§ What the exercise asks: Nothing but an exact copy is wanted: the line with "competitive Programing contests" and each line after it in the data below, last line included.

[Collected data]
⁂

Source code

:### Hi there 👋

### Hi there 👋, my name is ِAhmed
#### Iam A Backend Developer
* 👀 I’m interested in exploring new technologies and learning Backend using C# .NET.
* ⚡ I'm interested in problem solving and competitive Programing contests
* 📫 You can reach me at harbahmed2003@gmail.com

⁂

§ Written response:
* ⚡ I'm interested in problem solving and competitive Programing contests
* 📫 You can reach me at harbahmed2003@gmail.com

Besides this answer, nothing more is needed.